O Secure Boot foi criado para aumentar a segurança do seu computador, mas acabou gerando efeitos colaterais, especialmente para quem tenta usar Linux em máquinas que vieram com Windows. Será que isso foi apenas um acidente… ou algo proposital?
Hoje nós vamos entender como essa tecnologia funciona, quais distros Linux lidam melhor com ela, e o que realmente acontece quando você desativa o Secure Boot no seu computador.
A introdução da polêmica
Será que essa foi mesmo a maior vigarice da Microsoft com o Linux na última década?
Quando a Microsoft lançou o Windows 8 lá em 2012, junto com aquele design cheio de quadrados coloridos e animações, ela também trouxe uma nova camada de segurança chamada Secure Boot. A promessa era tornar o Windows mais seguro, evitando que malwares conseguissem se infiltrar no sistema antes mesmo dele iniciar.
O problema é que, mais de dez anos depois, o Secure Boot não só foi quebrado várias vezes, como também trouxe uma série de efeitos colaterais, principalmente para quem tenta instalar Linux em computadores novos.
A situação chega ao ponto de algumas distros simplesmente não iniciarem quando o Secure Boot está ativo. E, em certos casos, até o próprio Windows começa a reclamar quando ele está desativado, como acontece em alguns jogos ou no próprio Windows 11, que exige o recurso para funcionar.
Mas afinal: o que é o Secure Boot? Por que ele existe? E será que há algo de proposital por trás de tudo isso?

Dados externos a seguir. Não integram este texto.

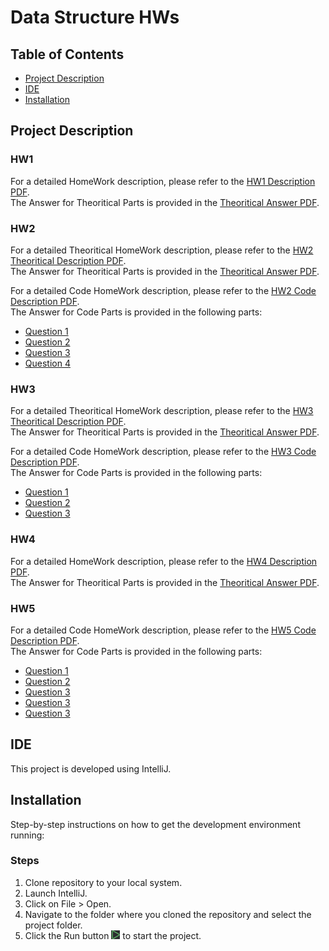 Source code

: # Data Structure HWs

## Table of Contents
- [Project Description](#project-description)
- [IDE](#ide)
- [Installation](#installation)

## Project Description

### HW1
For a detailed HomeWork description, please refer to the [HW1 Description PDF](./HW1/تمرین%20سری%20اول.pdf). <br />
The Answer for Theoritical Parts is provided in the [Theoritical Answer PDF](./HW1/9931061_HW1.pdf).

### HW2
For a detailed Theoritical HomeWork description, please refer to the [HW2 Theoritical Description PDF](./HW2/تمرین%20سری%20دوم.pdf). <br />
The Answer for Theoritical Parts is provided in the [Theoritical Answer PDF](./HW2/9931061_HW2.pdf). <br />

For a detailed Code HomeWork description, please refer to the [HW2 Code Description PDF](./HW2/HW2-Code.pdf). <br />
The Answer for Code Parts is provided in the following parts:
- [Question 1](./HW2/Q1.java)
- [Question 2](./HW2/Q2.java)
- [Question 3](./HW2/Q3.java)
- [Question 4](./HW2/Q4.java)

### HW3
For a detailed Theoritical HomeWork description, please refer to the [HW3 Theoritical Description PDF](./HW3/تمرین%20سری%20سوم.pdf). <br />
The Answer for Theoritical Parts is provided in the [Theoritical Answer PDF](./HW3/9931061_HW3%20(2).pdf). <br />

For a detailed Code HomeWork description, please refer to the [HW3 Code Description PDF](./HW3/HW3-Code.pdf). <br />
The Answer for Code Parts is provided in the following parts:
- [Question 1](./HW3/Q1.java)
- [Question 2](./HW3/Q2.java)
- [Question 3](./HW3/Q3.java)

### HW4
For a detailed HomeWork description, please refer to the [HW4 Description PDF](./HW4/تمرین%20سری%20چهارم.pdf). <br />
The Answer for Theoritical Parts is provided in the [Theoritical Answer PDF](./HW4/9931061_HW4.pdf).

### HW5
For a detailed Code HomeWork description, please refer to the [HW5 Code Description PDF](./HW5/HW5-Code.pdf). <br />
The Answer for Code Parts is provided in the following parts:
- [Question 1](./HW5/Q1.java)
- [Question 2](./HW5/Q2.java)
- [Question 3](./HW5/Q3.java)
- [Question 3](./HW5/Q3.java)
- [Question 3](./HW5/Q3.java)

## IDE
This project is developed using IntelliJ.

## Installation
Step-by-step instructions on how to get the development environment running:

### Steps
1. Clone repository to your local system.
2. Launch IntelliJ.
3. Click on File > Open.
4. Navigate to the folder where you cloned the repository and select the project folder.
5. Click the Run button ![Run Image](./Pycharm_Run.PNG) to start the project.
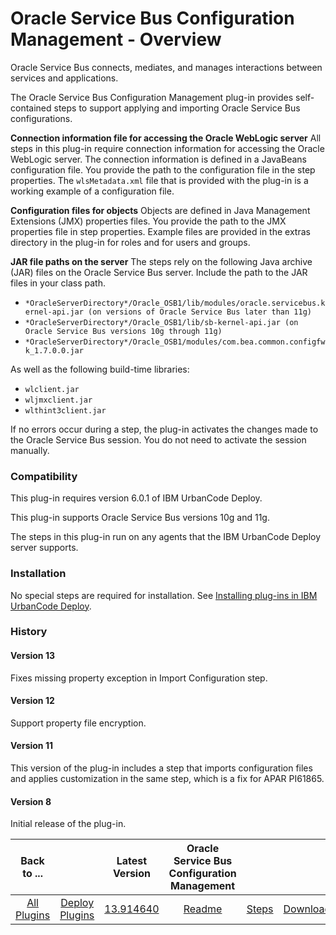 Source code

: 
# Oracle Service Bus Configuration Management - Overview

Oracle Service Bus connects, mediates, and manages interactions between services and applications.

The Oracle Service Bus Configuration Management plug-in provides self-contained steps to support applying and importing Oracle Service Bus configurations.

**Connection information file for accessing the Oracle WebLogic server** All steps in this plug-in require connection information for accessing the Oracle WebLogic server. The connection information is defined in a JavaBeans configuration file. You provide the path to the configuration file in the step properties. The `wlsMetadata.xml` file that is provided with the plug-in is a working example of a configuration file.

**Configuration files for objects** Objects are defined in Java Management Extensions (JMX) properties files. You provide the path to the JMX properties file in step properties. Example files are provided in the extras directory in the plug-in for roles and for users and groups.

**JAR file paths on the server** The steps rely on the following Java archive (JAR) files on the Oracle Service Bus server. Include the path to the JAR files in your class path.

* `*OracleServerDirectory*/Oracle_OSB1/lib/modules/oracle.servicebus.kernel-api.jar (on versions of Oracle Service Bus later than 11g)`
* `*OracleServerDirectory*/Oracle_OSB1/lib/sb-kernel-api.jar (on Oracle Service Bus versions 10g through 11g)`
* `*OracleServerDirectory*/Oracle_OSB1/modules/com.bea.common.configfwk_1.7.0.0.jar`

As well as the following build-time libraries:

* `wlclient.jar`
* `wljmxclient.jar`
* `wlthint3client.jar`

If no errors occur during a step, the plug-in activates the changes made to the Oracle Service Bus session. You do not need to activate the session manually.

### Compatibility

This plug-in requires version 6.0.1 of IBM UrbanCode Deploy.

This plug-in supports Oracle Service Bus versions 10g and 11g.

The steps in this plug-in run on any agents that the IBM UrbanCode Deploy server supports.

### Installation

No special steps are required for installation. See [Installing plug-ins in IBM UrbanCode Deploy](https://community.ibm.com/community/user/wasdevops/blogs/laurel-dickson-bull1/2022/06/13/install-plugins "Installing plug-ins in IBM UrbanCode Deploy").

### History

#### Version 13

Fixes missing property exception in Import Configuration step.

#### Version 12

Support property file encryption.

#### Version 11

This version of the plug-in includes a step that imports configuration files and applies customization in the same step, which is a fix for APAR PI61865.

#### Version 8

Initial release of the plug-in.


|Back to ...||Latest Version|Oracle Service Bus Configuration Management |||
| :---: | :---: | :---: | :---: | :---: | :---: |
|[All Plugins](../../index.md)|[Deploy Plugins](../README.md)|[13.914640](https://raw.githubusercontent.com/UrbanCode/IBM-UCD-PLUGINS/main/files/plugin-air-OSB-Configuration-Management/plugin-air-OSB-Configuration-Management-13.914640.zip)|[Readme](README.md)|[Steps](steps.md)|[Downloads](downloads.md)|
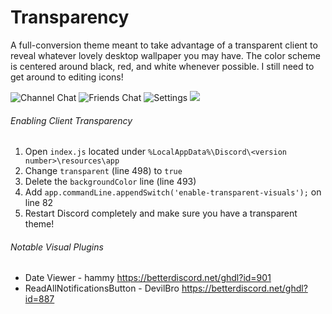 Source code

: # Transparency
A full-conversion theme meant to take advantage of a transparent client to reveal whatever lovely desktop wallpaper you may have. The color scheme is centered around black, red, and white whenever possible. I still need to get around to editing icons!

![Channel Chat](https://i.imgur.com/109rkgO.png)
![Friends Chat](https://i.imgur.com/UPvMxMJ.png)
![Settings](https://i.imgur.com/sDEUL8z.png)
<img src="/Themes/Transparency/TransparencyThemePreview.gif?raw=true">
###### Enabling Client Transparency
1. Open `index.js` located under `%LocalAppData%\Discord\<version number>\resources\app`
2. Change `transparent` (line 498) to `true`
3. Delete the `backgroundColor` line (line 493)
4. Add `app.commandLine.appendSwitch('enable-transparent-visuals');` on line 82
5. Restart Discord completely and make sure you have a transparent theme!

###### Notable Visual Plugins
* Date Viewer - hammy                                      https://betterdiscord.net/ghdl?id=901
* ReadAllNotificationsButton - DevilBro            https://betterdiscord.net/ghdl?id=887
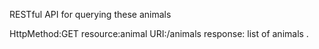 

RESTful API for querying these animals

HttpMethod:GET
resource:animal
URI:/animals
response: list of animals .
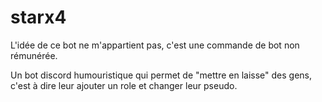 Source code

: # starx4

L'idée de ce bot ne m'appartient pas, c'est une commande de bot non rémunérée.

Un bot discord humouristique qui permet de "mettre en laisse" des gens, c'est à dire leur ajouter un role et changer leur pseudo.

O que é o Secure Boot e de onde ele veio
Embora o Secure Boot tenha estreado comercialmente com o Windows 8, ele foi criado antes disso, em 2011, pelo UEFI Forum, um consórcio internacional sem fins lucrativos responsável por desenvolver o padrão UEFI (Unified Extensible Firmware Interface), sucessor das antigas BIOS.
O UEFI é o software que roda antes do sistema operacional, aquele menu que você acessa pressionando teclas como Del ou F2. Ele é responsável por iniciar o hardware e preparar o sistema para o boot. É nesse ambiente que o Secure Boot entra em ação.
A nobre ideia por trás do Secure Boot é garantir que o computador só inicialize softwares confiáveis. Ele faz isso impedindo que códigos não assinados ou alterados rodem no processo de boot, ajudando a bloquear um tipo de ameaça chamado bootkit, malware capaz de infectar o sistema antes mesmo do carregamento do kernel.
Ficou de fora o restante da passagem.